I wanted desperately to believe him. I believed him. He was silent for a few minutes, with his jaw locked in a determined prayer. I felt no pain, and the panic that had been just below the surface since this whole thing started settled into a serenity. The quiet after the storm, I told myself. Or was it the eye of the hurricane?

“Now that you're feeling better, we must plan,” Brother James said. He still had hold of my hands. “We will not defy the law of the land, but neither will we comply,” he said. I did not understand. “Oh, I could bring in half a dozen brothers and have you out of this place and back in your mama's house in no time.”

“That's where I want to be, Brother James.”
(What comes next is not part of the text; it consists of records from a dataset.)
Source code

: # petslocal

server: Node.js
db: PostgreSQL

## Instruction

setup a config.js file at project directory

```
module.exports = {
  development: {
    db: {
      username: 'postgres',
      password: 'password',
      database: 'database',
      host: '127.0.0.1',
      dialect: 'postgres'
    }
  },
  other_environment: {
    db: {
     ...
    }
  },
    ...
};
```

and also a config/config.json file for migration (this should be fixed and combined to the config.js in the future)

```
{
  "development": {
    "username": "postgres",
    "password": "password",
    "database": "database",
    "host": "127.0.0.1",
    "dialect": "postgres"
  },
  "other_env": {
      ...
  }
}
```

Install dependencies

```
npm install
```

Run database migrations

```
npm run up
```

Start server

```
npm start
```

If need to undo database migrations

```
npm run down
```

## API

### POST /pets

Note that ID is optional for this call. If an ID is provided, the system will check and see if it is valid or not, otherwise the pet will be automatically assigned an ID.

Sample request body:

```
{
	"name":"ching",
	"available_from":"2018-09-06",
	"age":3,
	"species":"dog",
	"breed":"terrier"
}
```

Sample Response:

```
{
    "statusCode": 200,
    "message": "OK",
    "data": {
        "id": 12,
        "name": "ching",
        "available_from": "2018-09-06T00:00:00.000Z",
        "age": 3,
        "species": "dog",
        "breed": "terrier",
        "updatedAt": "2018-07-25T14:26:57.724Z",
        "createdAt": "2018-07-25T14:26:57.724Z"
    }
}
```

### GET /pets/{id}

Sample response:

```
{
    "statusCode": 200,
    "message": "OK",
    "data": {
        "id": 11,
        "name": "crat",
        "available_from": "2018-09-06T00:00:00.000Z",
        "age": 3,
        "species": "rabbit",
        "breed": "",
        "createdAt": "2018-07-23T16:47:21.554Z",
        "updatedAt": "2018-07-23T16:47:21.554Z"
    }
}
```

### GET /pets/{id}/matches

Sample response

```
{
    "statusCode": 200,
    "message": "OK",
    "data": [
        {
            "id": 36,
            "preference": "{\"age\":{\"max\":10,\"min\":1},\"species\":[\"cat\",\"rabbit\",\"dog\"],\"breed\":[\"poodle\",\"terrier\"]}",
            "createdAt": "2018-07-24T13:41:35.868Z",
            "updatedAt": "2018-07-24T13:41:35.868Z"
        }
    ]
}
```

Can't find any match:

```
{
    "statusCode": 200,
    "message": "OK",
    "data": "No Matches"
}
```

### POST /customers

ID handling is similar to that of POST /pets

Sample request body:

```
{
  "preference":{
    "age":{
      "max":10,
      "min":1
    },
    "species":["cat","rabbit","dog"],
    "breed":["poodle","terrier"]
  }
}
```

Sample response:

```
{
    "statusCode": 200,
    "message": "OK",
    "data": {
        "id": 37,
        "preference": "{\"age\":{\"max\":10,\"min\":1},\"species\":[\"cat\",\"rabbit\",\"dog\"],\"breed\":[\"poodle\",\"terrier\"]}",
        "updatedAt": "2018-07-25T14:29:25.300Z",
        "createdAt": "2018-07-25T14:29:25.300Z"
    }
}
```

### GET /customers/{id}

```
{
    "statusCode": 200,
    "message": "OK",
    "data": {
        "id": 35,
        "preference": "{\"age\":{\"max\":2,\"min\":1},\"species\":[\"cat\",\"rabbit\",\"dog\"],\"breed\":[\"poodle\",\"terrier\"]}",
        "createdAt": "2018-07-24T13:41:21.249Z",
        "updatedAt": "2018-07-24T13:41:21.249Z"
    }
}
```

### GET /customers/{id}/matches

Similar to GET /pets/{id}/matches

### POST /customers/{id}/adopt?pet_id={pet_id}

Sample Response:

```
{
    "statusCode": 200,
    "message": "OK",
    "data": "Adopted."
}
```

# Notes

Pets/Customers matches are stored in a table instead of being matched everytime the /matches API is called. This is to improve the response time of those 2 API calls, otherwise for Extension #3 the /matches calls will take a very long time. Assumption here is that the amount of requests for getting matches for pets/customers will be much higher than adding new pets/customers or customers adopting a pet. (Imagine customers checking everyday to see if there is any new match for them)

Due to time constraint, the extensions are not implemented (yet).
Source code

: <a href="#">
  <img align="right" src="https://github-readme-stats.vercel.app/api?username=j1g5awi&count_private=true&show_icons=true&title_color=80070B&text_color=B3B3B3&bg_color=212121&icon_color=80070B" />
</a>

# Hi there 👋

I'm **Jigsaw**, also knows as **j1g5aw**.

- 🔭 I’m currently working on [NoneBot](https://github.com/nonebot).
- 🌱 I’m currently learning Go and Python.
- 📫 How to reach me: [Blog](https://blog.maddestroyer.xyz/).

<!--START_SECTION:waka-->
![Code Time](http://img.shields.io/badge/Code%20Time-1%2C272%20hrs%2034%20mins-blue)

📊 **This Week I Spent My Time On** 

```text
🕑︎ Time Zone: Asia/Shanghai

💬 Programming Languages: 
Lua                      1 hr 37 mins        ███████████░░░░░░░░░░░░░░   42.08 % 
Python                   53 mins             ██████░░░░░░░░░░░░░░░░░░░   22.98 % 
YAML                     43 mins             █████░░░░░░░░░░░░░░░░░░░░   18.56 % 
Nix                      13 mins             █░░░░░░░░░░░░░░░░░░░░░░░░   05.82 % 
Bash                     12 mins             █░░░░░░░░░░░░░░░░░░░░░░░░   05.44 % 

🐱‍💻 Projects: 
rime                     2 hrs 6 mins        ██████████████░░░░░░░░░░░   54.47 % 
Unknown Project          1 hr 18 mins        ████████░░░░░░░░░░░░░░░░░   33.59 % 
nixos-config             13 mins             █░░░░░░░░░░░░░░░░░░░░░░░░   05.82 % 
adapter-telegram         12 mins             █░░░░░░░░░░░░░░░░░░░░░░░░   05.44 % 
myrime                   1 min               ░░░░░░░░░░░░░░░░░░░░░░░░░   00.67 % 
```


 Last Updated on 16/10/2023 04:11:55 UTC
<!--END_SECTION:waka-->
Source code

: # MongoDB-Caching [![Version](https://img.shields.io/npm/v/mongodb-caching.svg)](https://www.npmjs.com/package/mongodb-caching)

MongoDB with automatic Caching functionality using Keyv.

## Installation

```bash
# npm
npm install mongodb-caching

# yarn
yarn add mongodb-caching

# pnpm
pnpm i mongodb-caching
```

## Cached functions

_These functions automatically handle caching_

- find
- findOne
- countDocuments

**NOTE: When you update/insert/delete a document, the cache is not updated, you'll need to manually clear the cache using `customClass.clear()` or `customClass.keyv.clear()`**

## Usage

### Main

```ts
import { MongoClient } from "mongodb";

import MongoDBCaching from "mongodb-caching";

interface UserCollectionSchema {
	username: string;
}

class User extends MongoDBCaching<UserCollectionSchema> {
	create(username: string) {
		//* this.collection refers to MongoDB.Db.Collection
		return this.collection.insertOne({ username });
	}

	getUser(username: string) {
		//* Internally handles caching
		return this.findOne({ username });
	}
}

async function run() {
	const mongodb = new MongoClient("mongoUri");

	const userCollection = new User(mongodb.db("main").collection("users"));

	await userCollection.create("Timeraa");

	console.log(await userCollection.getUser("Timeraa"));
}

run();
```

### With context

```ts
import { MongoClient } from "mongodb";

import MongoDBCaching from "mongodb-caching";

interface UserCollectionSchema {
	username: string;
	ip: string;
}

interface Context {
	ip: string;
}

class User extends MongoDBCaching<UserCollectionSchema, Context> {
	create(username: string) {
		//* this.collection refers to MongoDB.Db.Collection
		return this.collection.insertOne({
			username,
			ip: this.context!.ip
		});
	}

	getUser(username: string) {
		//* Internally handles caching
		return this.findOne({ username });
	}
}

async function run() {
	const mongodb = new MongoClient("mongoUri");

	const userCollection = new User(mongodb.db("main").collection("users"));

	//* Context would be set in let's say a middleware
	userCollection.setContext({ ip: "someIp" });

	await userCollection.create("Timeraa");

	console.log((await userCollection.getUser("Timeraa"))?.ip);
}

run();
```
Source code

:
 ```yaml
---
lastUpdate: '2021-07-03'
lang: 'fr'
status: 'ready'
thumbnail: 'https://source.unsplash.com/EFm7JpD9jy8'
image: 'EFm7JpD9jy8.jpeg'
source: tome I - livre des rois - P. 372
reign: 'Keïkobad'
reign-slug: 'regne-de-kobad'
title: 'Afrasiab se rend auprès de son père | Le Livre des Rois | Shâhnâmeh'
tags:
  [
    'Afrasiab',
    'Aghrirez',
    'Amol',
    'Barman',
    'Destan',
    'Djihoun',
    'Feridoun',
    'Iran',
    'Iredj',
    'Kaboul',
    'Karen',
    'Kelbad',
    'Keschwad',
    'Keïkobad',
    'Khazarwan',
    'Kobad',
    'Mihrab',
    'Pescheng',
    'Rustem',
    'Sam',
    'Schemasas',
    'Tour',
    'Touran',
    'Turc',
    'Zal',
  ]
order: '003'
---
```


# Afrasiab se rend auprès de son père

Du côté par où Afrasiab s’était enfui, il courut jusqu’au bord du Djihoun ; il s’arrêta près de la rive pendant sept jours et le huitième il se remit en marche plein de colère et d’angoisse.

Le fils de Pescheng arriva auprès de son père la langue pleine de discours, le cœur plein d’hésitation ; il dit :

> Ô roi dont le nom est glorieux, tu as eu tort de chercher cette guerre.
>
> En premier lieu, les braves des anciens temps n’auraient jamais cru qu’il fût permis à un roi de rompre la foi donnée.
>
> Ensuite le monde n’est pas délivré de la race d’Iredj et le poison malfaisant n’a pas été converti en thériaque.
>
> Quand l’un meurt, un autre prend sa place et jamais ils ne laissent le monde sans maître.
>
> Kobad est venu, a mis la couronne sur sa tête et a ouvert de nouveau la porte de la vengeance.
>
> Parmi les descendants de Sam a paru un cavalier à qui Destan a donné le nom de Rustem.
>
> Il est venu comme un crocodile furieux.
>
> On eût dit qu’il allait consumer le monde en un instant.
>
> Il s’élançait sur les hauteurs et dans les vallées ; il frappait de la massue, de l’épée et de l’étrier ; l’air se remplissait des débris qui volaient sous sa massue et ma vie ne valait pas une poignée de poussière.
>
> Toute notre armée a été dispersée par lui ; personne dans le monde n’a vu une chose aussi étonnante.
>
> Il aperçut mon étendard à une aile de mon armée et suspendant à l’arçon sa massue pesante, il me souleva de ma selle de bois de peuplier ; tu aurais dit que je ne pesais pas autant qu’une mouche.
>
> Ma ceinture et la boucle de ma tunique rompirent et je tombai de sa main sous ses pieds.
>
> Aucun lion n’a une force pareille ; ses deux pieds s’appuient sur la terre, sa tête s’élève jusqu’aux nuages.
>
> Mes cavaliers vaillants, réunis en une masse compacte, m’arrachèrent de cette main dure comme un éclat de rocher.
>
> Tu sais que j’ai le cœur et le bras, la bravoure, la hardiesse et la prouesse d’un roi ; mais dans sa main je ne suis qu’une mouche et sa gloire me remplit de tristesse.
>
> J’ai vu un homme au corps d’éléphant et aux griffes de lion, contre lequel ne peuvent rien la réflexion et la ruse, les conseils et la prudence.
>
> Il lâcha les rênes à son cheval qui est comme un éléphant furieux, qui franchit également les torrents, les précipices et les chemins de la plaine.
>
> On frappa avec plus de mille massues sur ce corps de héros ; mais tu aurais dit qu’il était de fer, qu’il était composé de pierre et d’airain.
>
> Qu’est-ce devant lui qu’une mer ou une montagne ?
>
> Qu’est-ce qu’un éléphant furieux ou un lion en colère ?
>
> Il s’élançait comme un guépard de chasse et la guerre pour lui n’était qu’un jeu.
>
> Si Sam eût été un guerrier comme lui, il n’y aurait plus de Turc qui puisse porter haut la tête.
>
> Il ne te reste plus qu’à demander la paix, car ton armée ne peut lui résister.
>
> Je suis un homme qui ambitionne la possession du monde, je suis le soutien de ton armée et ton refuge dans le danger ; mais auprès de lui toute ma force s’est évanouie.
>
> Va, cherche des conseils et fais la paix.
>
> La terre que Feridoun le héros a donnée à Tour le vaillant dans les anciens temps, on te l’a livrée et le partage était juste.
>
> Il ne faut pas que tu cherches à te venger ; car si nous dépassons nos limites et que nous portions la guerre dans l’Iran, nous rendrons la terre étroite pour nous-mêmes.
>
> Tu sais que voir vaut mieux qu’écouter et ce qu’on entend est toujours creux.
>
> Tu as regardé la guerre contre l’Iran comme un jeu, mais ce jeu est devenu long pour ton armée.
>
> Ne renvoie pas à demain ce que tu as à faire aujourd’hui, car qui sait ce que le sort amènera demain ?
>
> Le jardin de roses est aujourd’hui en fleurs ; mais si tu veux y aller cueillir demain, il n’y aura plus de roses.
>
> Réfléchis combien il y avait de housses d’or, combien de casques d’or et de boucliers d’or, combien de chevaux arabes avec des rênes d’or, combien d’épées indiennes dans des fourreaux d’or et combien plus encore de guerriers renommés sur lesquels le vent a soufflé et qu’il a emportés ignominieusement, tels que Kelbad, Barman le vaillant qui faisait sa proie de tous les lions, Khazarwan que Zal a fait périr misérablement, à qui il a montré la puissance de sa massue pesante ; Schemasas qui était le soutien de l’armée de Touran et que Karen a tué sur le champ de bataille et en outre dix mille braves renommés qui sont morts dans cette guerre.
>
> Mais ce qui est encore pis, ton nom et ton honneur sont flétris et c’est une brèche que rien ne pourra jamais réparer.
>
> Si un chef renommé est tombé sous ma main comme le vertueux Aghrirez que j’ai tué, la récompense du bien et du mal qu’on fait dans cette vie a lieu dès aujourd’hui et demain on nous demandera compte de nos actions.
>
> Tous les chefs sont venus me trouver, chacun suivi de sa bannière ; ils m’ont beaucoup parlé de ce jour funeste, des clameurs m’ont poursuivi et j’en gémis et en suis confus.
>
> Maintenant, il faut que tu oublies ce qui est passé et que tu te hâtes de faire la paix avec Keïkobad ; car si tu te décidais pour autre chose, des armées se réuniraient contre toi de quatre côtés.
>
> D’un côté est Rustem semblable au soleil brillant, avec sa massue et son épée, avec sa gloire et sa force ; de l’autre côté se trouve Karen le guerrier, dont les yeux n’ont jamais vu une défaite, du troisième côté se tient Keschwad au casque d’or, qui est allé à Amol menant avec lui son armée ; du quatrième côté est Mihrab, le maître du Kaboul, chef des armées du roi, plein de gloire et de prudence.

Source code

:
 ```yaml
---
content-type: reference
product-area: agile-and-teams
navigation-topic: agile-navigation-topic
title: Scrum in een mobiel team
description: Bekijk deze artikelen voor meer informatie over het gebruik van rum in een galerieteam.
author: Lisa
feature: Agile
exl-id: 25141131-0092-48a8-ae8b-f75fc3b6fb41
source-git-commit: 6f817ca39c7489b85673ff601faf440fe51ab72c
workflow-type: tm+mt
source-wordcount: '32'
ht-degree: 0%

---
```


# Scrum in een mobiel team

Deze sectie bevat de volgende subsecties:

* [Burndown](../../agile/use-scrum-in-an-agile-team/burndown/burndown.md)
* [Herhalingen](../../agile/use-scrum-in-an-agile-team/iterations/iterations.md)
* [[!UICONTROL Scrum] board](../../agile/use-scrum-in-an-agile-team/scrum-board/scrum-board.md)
“Yes, but we have this court order to contend with. It says they have the legal right to keep you here. It says they can run tests on you until they have their so-called scientific answers. But it does not say they can administer any of their poisons.”

I furtively glanced toward the IV dripping into my arm.

“I've checked on that. It's only sugar water, no drugs. I'll pull it out when I think it's the right time, but we'll go along with it for now. It's to our advantage, and it doesn't violate God's law. But I swear to God, and Sword and the Spirit Church will stand behind me on this, I will never let them give you drugs that they disguise as medicinal, and I will never let them pump someone else's blood into your veins. You have my word. Now, tell me about your friends.”

“Are you angry with them for getting me into this?” I asked.

“No, child. They only did what their mothers and daddies taught them. Do they come to visit you here?”

“Diana's coming tonight, I think, but I haven't seen Adam yet.”

“Lucifer comes disguised in plumes and finery, but is Lucifer still.”

“I think he's a nice boy, Brother James.”

“A very nice boy. Well-mannered, bright, fine looking boy. But remember, he doesn't follow our Lord.”

“I suppose not.”

“That's my girl. Now, don't worry about your mama. I'll have Sister Naomi go over and stay with her until we get this settled, so your uncles won't fret.” He pulled a peppermint out of his pocket. The crinkly wrapper reminded me of green cellophane around a Christmas fruit basket. He motioned for me to open my mouth, and he slid the red and white candy onto my tongue, as if it were a communion wafer.